Your task is to find every line of the data that holds the string "changes" and copy it.
################
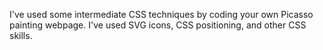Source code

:I've used some intermediate CSS techniques by coding your own Picasso painting webpage. 
I've used SVG icons, CSS positioning, and other CSS skills.

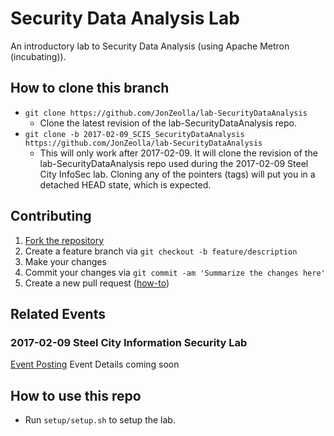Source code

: # Security Data Analysis Lab
An introductory lab to Security Data Analysis (using Apache Metron (incubating)).

## How to clone this branch
* `git clone https://github.com/JonZeolla/lab-SecurityDataAnalysis`
  * Clone the latest revision of the lab-SecurityDataAnalysis repo.
* `git clone -b 2017-02-09_SCIS_SecurityDataAnalysis https://github.com/JonZeolla/lab-SecurityDataAnalysis`
  * This will only work after 2017-02-09.  It will clone the revision of the lab-SecurityDataAnalysis repo used during the 2017-02-09 Steel City InfoSec lab.  Cloning any of the pointers (tags) will put you in a detached HEAD state, which is expected.

## Contributing
1. [Fork the repository](https://github.com/jonzeolla/lab-SecurityDataAnalysis/fork)
1. Create a feature branch via `git checkout -b feature/description`
1. Make your changes
1. Commit your changes via `git commit -am 'Summarize the changes here'`
1. Create a new pull request ([how-to](https://help.github.com/articles/creating-a-pull-request/))

## Related Events
### 2017-02-09 Steel City Information Security Lab
[Event Posting](https://www.meetup.com/Steel-City-InfoSec/events/235321699/)
Event Details coming soon

## How to use this repo
* Run `setup/setup.sh` to setup the lab.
################
» **Task answer**
1. Make your changes
1. Commit your changes via `git commit -am 'Summarize the changes here'`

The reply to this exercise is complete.